WHAT YOU SHOULD DO:
Pick out all lines in the listing holding the string "BusinessException" and copy them.

DATA:
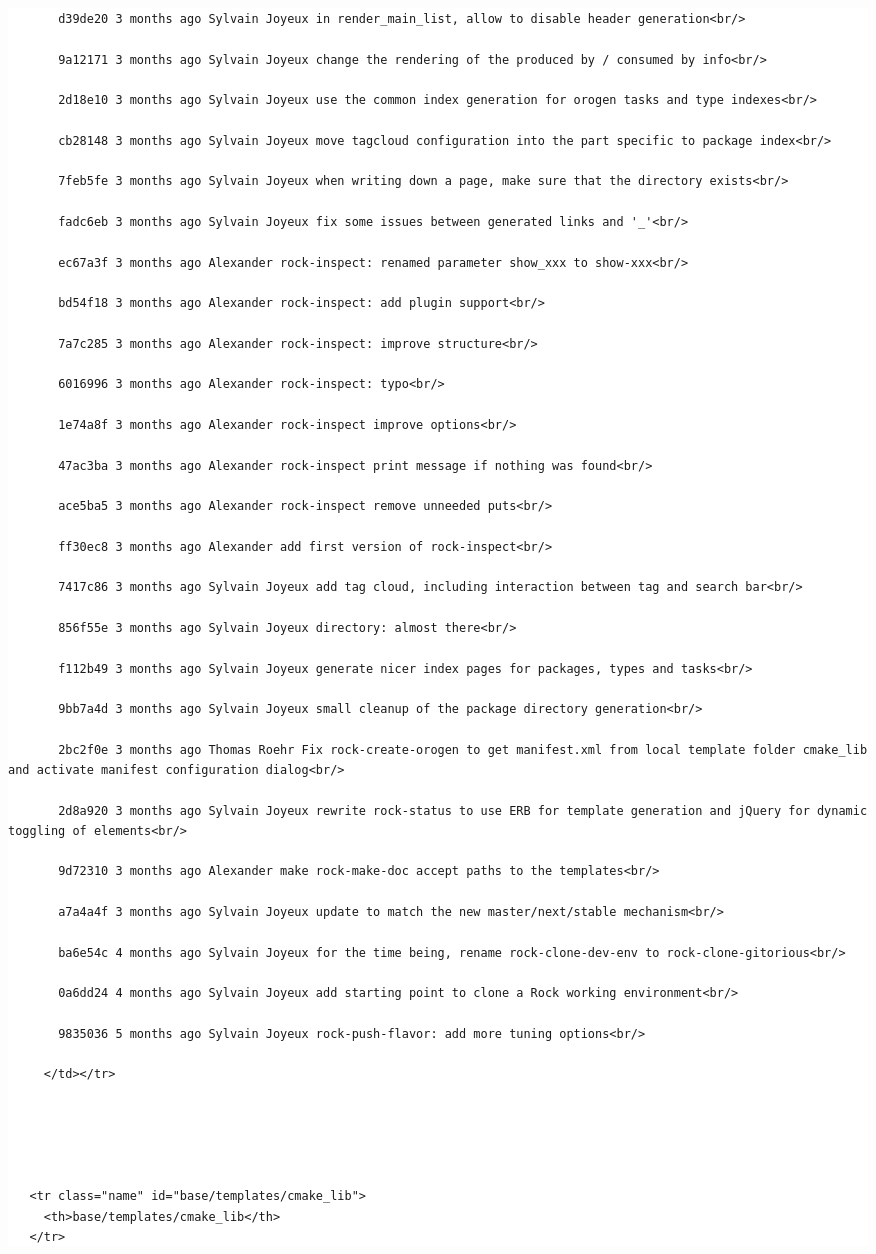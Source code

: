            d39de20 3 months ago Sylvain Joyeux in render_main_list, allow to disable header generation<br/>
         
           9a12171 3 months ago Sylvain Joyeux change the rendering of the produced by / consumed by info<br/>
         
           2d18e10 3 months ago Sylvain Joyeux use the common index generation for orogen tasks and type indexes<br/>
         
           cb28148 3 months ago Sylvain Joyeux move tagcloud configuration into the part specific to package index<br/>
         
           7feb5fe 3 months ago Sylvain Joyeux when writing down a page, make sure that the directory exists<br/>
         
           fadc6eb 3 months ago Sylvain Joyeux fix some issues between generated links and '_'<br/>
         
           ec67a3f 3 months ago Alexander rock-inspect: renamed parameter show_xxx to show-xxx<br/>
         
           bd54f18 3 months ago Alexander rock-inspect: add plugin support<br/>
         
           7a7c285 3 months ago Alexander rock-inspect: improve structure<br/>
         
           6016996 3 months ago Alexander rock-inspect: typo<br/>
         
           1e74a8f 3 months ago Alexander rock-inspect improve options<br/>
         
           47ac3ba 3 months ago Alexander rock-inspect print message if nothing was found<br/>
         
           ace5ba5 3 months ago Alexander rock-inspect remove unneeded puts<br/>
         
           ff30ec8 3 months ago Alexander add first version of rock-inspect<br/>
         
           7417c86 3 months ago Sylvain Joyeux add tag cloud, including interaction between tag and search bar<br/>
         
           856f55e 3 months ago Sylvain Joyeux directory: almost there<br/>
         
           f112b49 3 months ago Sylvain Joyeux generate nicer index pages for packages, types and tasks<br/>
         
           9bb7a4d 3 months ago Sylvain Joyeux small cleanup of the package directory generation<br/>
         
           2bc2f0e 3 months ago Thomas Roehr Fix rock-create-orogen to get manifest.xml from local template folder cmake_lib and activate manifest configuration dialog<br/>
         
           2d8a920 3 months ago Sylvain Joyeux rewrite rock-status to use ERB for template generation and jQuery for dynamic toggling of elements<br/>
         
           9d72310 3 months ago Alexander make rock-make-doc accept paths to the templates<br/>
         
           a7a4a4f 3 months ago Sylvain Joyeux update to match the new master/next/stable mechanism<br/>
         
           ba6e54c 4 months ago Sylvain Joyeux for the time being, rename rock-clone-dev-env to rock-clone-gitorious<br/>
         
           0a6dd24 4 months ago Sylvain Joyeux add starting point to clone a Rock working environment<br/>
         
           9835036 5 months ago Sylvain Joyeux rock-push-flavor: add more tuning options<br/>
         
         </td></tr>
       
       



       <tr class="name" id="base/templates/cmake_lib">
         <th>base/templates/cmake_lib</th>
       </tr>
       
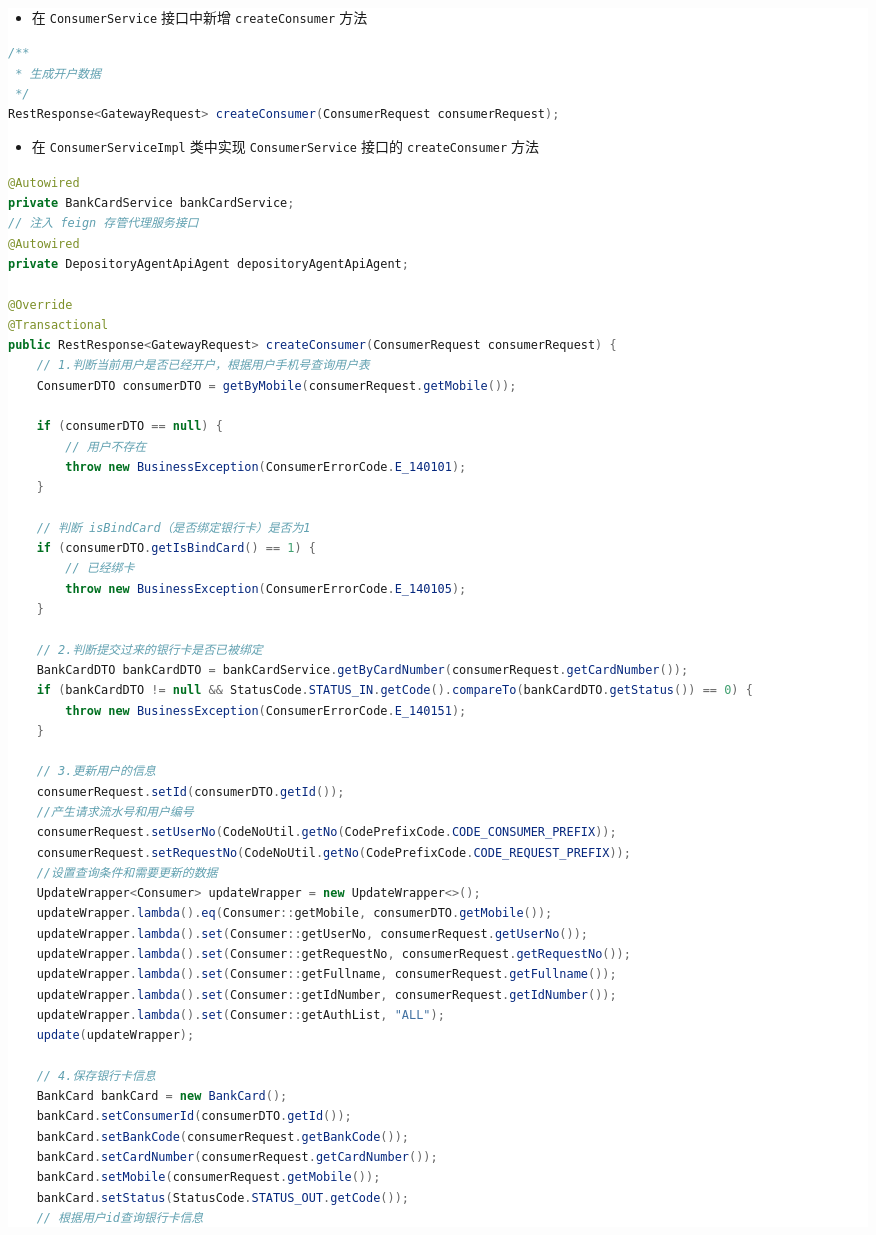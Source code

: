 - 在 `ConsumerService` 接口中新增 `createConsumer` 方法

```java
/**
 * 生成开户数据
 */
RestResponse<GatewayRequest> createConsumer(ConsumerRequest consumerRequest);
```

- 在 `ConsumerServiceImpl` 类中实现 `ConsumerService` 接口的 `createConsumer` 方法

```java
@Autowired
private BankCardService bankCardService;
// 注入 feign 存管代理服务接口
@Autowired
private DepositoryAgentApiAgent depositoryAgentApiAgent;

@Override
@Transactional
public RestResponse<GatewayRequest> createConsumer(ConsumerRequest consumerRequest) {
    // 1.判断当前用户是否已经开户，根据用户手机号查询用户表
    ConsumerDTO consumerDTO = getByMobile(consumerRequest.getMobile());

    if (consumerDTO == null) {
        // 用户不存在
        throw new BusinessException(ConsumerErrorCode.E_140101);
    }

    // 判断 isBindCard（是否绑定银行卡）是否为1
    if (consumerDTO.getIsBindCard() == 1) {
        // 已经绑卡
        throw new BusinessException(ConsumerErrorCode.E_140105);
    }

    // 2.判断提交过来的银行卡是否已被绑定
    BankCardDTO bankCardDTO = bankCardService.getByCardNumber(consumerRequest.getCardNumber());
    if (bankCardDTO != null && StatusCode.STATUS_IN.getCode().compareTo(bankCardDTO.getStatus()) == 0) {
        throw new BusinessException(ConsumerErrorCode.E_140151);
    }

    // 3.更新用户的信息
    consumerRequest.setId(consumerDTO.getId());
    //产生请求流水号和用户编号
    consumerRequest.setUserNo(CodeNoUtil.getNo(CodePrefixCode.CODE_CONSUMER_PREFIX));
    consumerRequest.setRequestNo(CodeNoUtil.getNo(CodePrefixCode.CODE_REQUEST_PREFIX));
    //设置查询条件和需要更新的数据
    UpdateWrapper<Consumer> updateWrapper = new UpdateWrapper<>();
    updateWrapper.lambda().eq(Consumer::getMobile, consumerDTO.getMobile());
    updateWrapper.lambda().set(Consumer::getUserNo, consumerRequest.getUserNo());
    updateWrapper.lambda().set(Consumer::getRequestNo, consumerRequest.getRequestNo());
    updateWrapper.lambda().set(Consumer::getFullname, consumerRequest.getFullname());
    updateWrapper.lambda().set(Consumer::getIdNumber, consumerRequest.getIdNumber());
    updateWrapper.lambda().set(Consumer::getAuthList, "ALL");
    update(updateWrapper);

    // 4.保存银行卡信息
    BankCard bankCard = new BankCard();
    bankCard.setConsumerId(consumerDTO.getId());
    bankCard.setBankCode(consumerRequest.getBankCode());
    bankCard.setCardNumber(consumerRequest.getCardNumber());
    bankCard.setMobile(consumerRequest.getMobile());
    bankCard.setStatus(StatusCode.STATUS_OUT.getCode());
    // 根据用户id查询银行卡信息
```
---
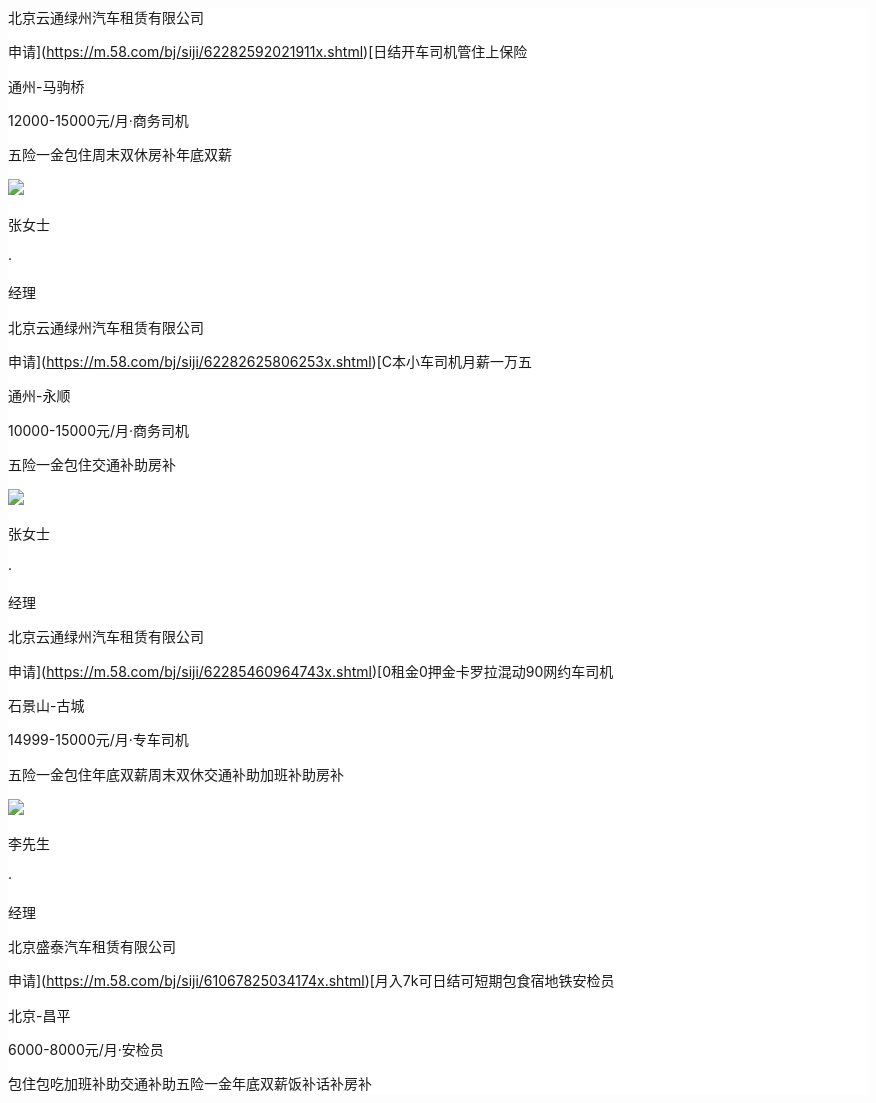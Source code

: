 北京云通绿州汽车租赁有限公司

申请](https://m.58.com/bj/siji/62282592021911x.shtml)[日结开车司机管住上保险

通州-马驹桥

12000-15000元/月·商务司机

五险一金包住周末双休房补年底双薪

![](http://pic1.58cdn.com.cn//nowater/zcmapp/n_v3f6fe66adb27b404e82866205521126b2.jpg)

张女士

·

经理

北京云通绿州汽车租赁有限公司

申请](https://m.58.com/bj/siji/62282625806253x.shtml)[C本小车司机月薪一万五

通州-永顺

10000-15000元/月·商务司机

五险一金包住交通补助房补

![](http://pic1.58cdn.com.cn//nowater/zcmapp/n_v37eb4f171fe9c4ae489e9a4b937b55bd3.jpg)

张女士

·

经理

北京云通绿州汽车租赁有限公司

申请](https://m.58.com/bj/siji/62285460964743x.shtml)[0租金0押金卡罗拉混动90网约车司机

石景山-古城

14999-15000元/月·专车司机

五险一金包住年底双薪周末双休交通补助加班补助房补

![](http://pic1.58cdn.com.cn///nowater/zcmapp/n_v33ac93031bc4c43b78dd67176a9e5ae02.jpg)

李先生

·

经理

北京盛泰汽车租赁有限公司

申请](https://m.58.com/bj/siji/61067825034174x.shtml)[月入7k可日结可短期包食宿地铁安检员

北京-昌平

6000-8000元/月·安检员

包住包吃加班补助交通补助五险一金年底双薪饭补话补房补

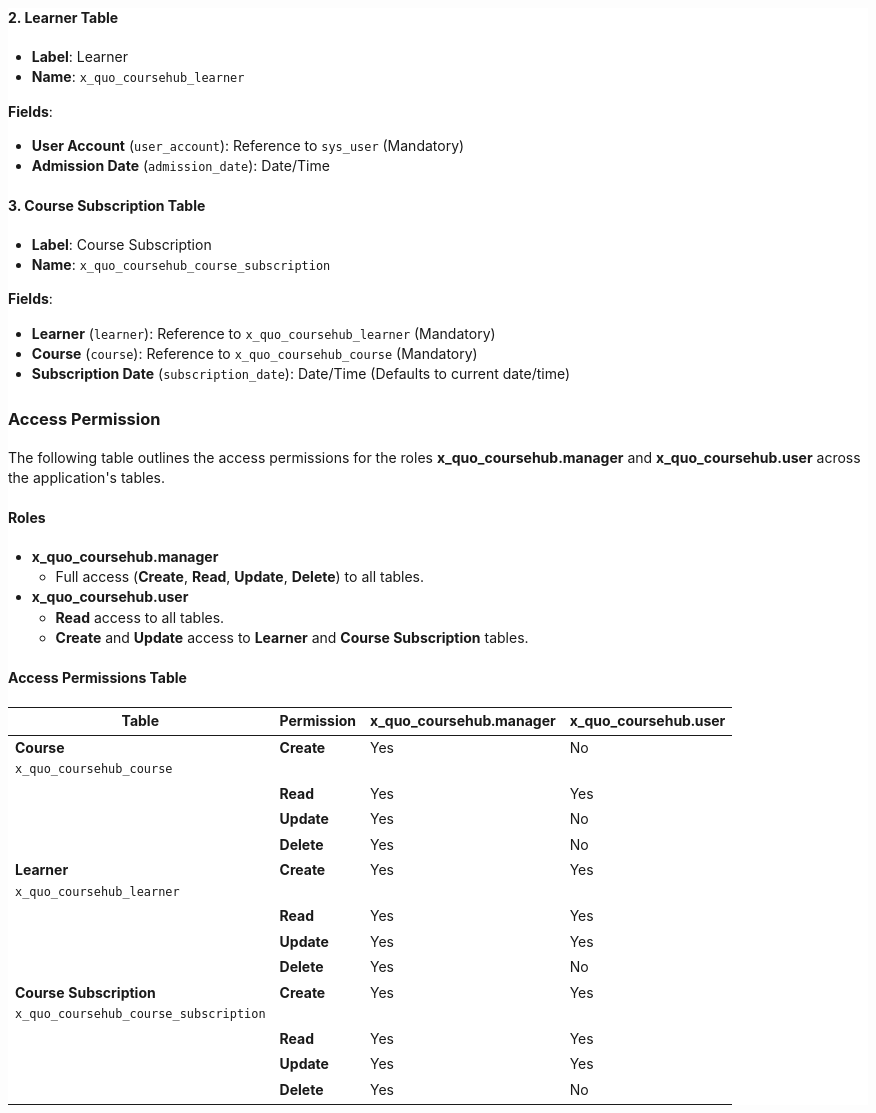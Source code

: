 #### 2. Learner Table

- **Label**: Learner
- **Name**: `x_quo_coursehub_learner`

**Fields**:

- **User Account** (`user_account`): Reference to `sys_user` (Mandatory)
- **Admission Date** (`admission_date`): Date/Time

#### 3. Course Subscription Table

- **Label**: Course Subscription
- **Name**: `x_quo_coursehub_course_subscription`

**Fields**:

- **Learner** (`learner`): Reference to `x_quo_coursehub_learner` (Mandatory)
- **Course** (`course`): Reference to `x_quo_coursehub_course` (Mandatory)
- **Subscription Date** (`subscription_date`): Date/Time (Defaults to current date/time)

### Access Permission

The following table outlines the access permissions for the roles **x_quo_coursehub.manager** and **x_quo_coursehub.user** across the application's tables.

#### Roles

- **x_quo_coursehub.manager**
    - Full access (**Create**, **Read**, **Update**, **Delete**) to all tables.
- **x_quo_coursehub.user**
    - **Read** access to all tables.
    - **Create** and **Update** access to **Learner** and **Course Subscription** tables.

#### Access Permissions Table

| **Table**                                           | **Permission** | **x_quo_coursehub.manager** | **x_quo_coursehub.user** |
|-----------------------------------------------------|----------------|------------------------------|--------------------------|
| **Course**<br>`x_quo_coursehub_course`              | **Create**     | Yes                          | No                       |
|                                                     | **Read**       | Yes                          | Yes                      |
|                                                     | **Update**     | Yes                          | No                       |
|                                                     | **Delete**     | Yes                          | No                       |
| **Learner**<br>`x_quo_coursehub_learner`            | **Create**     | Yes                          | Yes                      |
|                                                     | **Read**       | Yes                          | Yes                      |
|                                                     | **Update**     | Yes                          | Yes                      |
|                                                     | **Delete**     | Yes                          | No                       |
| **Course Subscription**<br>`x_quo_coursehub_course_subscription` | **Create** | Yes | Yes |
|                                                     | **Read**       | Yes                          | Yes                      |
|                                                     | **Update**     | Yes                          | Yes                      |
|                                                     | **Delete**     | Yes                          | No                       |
---
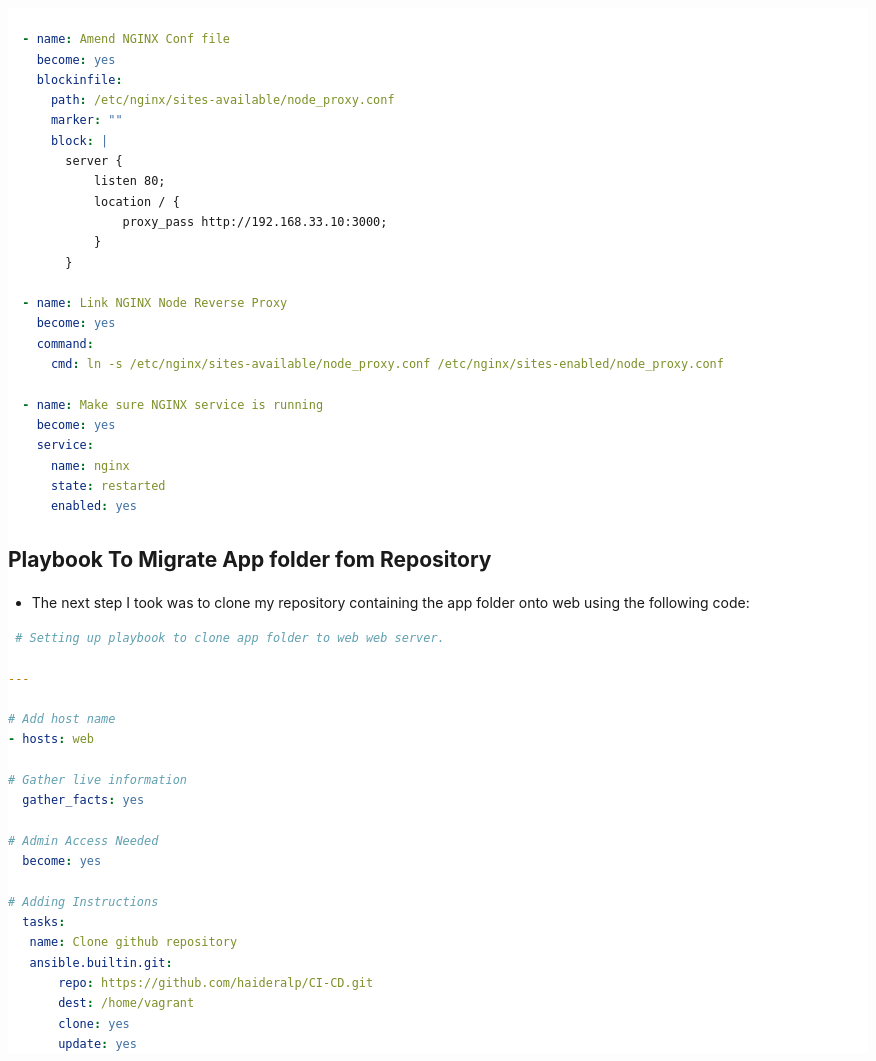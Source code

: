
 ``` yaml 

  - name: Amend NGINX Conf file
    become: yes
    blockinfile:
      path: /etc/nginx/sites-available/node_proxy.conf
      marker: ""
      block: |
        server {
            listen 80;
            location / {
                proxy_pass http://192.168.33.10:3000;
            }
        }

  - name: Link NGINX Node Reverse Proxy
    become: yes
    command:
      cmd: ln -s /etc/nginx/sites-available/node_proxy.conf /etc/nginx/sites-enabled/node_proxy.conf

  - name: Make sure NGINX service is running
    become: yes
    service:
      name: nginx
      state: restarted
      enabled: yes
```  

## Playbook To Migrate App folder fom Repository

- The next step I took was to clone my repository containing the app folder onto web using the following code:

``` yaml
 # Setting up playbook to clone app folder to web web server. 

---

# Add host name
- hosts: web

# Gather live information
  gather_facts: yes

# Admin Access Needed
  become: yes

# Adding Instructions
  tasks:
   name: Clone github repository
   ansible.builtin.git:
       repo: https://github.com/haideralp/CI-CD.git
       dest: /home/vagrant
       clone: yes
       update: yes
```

WRITTEN SOLUTION:
        throw new BusinessException(ConsumerErrorCode.E_140101);
        throw new BusinessException(ConsumerErrorCode.E_140105);
        throw new BusinessException(ConsumerErrorCode.E_140151);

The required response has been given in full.